Que papel desempenha o cinema na construção de uma esfera pública?

A mostra foi toda ela pensada com este Gaze Negro como ponto de partida. Considero que todos os filmes da mostra foram produzidos no âmbito de uma esfera pública transnacional negra cujas rotas se intersectam em Lisboa e cujo discurso repõe alguma verdade histórica e acrescenta complexidade ao que fomos, ao que somos e também ao que desejamos ser enquanto sociedade. Esta esfera pública alternativa — podemos designar assim, ou também podemos chamar contrapúblico —, constituída por sujeitos portugueses afrodescendentes e também angolanos, brasileiros, caboverdianos, guineenses, santomenses e moçambicanos, é, a meu ver, o fenómeno mais interessante da vida artística e política nacional neste momento e tem no cinema uma das suas expressões mais interessantes. 

A mostra está dividida em blocos temáticos como Entre-Lugar, Memória e Ancestralidade, e Feminismo. Que critérios orientaram essa divisão e o encaixe dos filmes em cada eixo?

Na realidade, dedico-me a pensar sobre o Cinema Negro em Portugal há alguns anos. Esses quatro blocos temáticos - que correspondem aos dias de programação, não é? – constituem um conjunto de características que identifiquei transversalmente nesta produção cinematográfica. No fundo, são eixos fundadores ou, pelo menos, estruturantes deste discurso. Estas características não pretendem ser totalizantes, no sentido em que não pretendem abarcar todos os filmes e muito menos dizer que os filmes se resumem apenas a esses aspetos, porém, considero que, na sua grande maioria, os filmes produzidos no seio deste contrapúblico — esta diáspora africana em Portugal — partilham pelo menos uma ou duas dessas linhas temáticas. Escolhi para cada uma das sessões filmes que, a meu ver, exemplificam bem a faceta do discurso que quero destacar como transversal. 

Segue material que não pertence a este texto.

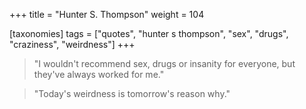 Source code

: +++
title = "Hunter S. Thompson"
weight = 104

[taxonomies]
tags = ["quotes", "hunter s thompson", "sex", "drugs", "craziness",
"weirdness"]
+++

> "I wouldn't recommend sex, drugs or insanity for everyone, but they've
> always worked for me."

> "Today's weirdness is tomorrow's reason why."
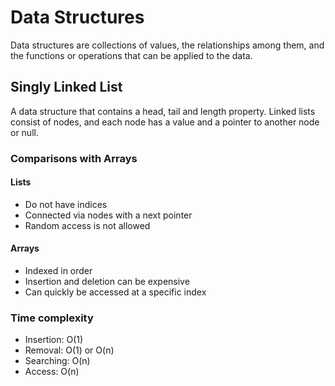 # Data Structures
Data structures are collections of values, the relationships among them, and the functions or operations that can be applied to the data.

## Singly Linked List
A data structure that contains a head, tail and length property. Linked lists consist of nodes, and each node has a value and a pointer to another node or null.

### Comparisons with Arrays
#### Lists
- Do not have indices
- Connected via nodes with a next pointer
- Random access is not allowed

#### Arrays
- Indexed in order
- Insertion and deletion can be expensive
- Can quickly be accessed at a specific index

### Time complexity
- Insertion: O(1)
- Removal: O(1) or O(n)
- Searching: O(n)
- Access: O(n) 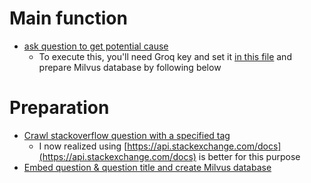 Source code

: # Main function
- [ask question to get potential cause](./get_potential_causes.ipynb)
    - To execute this, you'll need Groq key and set it [in this file](./global.ipynb) and prepare Milvus database by following below
# Preparation
- [Crawl stackoverflow question with a specified tag](./stackoverflow_crawler.ipynb)
    - I now realized using [https://api.stackexchange.com/docs](https://api.stackexchange.com/docs) is better for this purpose
- [Embed question & question title and create Milvus database](./create_stackoverflow_db.ipynb)
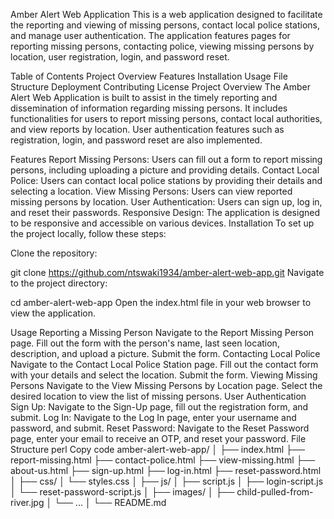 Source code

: Amber Alert Web Application
This is a web application designed to facilitate the reporting and viewing of missing persons, contact local police stations, and manage user authentication. The application features pages for reporting missing persons, contacting police, viewing missing persons by location, user registration, login, and password reset.

Table of Contents
Project Overview
Features
Installation
Usage
File Structure
Deployment
Contributing
License
Project Overview
The Amber Alert Web Application is built to assist in the timely reporting and dissemination of information regarding missing persons. It includes functionalities for users to report missing persons, contact local authorities, and view reports by location. User authentication features such as registration, login, and password reset are also implemented.

Features
Report Missing Persons: Users can fill out a form to report missing persons, including uploading a picture and providing details.
Contact Local Police: Users can contact local police stations by providing their details and selecting a location.
View Missing Persons: Users can view reported missing persons by location.
User Authentication: Users can sign up, log in, and reset their passwords.
Responsive Design: The application is designed to be responsive and accessible on various devices.
Installation
To set up the project locally, follow these steps:

Clone the repository:


git clone https://github.com/ntswaki1934/amber-alert-web-app.git
Navigate to the project directory:


cd amber-alert-web-app
Open the index.html file in your web browser to view the application.

Usage
Reporting a Missing Person
Navigate to the Report Missing Person page.
Fill out the form with the person's name, last seen location, description, and upload a picture.
Submit the form.
Contacting Local Police
Navigate to the Contact Local Police Station page.
Fill out the contact form with your details and select the location.
Submit the form.
Viewing Missing Persons
Navigate to the View Missing Persons by Location page.
Select the desired location to view the list of missing persons.
User Authentication
Sign Up: Navigate to the Sign-Up page, fill out the registration form, and submit.
Log In: Navigate to the Log In page, enter your username and password, and submit.
Reset Password: Navigate to the Reset Password page, enter your email to receive an OTP, and reset your password.
File Structure
perl
Copy code
amber-alert-web-app/
│
├── index.html
├── report-missing.html
├── contact-police.html
├── view-missing.html
├── about-us.html
├── sign-up.html
├── log-in.html
├── reset-password.html
│
├── css/
│   └── styles.css
│
├── js/
│   ├── script.js
│   ├── login-script.js
│   └── reset-password-script.js
│
├── images/
│   ├── child-pulled-from-river.jpg
│   └── ...
│
└── README.md

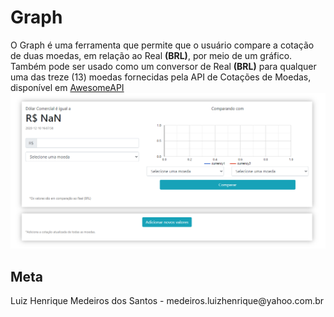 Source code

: <h1> Graph </h1>
O Graph é uma ferramenta que permite que o usuário compare a cotação de duas moedas, em relação ao Real <b>(BRL)</b>, por meio de um gráfico. Também pode ser usado como um conversor de Real <b>(BRL)</b> para qualquer uma das treze (13) moedas fornecidas pela API de Cotações de Moedas, disponível em <a href="https://docs.awesomeapi.com.br/api-de-moedas">AwesomeAPI</a>
<img src="graph.png">
<h2> Meta </h2>
Luiz Henrique Medeiros dos Santos - medeiros.luizhenrique@yahoo.com.br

Como foi o processo de escolha dos filmes e realizadores? Como pesou também o valor simbólico ou histórico no caso de alguns filmes?

Por exemplo, para falar de uma condição entre-lugar, que é dos/as autores/as e que depois também é dos filmes e das suas personagens, começamos com o filme de Pocas Pascoal, Alda e Maria, por aqui tudo bem… a história de duas irmãs a viver em Lisboa, numa altura em que se desenrola uma guerra civil em Angola. ‘Por aqui tudo bem’ é a frase (mentira) que se ouve nos frequentes telefonemas entre Lisboa e Luanda. Depois seguimos com outros filmes da Vanessa Fernandes e da Denise Fernandes em que também é muito evidente esta condição entre cá e lá…

Time to change, Pocas PascoalTime to change, Pocas Pascoal

A Memória e Ancestralidade são outros eixos muito importantes desta produção, porque há uma tentativa partilhada de revisitar a história e de dar visibilidade ao que foi invisibilizado a par de uma necessidade de aproximação a uma ancestralidade real ou imaginada. Para ‘ilustrar’ este eixo, escolhi começar com Constelações do Equador de Silas Tiny, um filme sobre as implicações da Guerra do Biafra – Nigéria - em São Tomé e Príncipe, na altura, uma colónia portuguesa. Depois continuamos com dois filmes de Welket Bungué – Memória e Latitude Fénix – um autor cuja obra é muito marcada por esta necessidade de conversar com os antepassados para imaginar o futuro alternativo. 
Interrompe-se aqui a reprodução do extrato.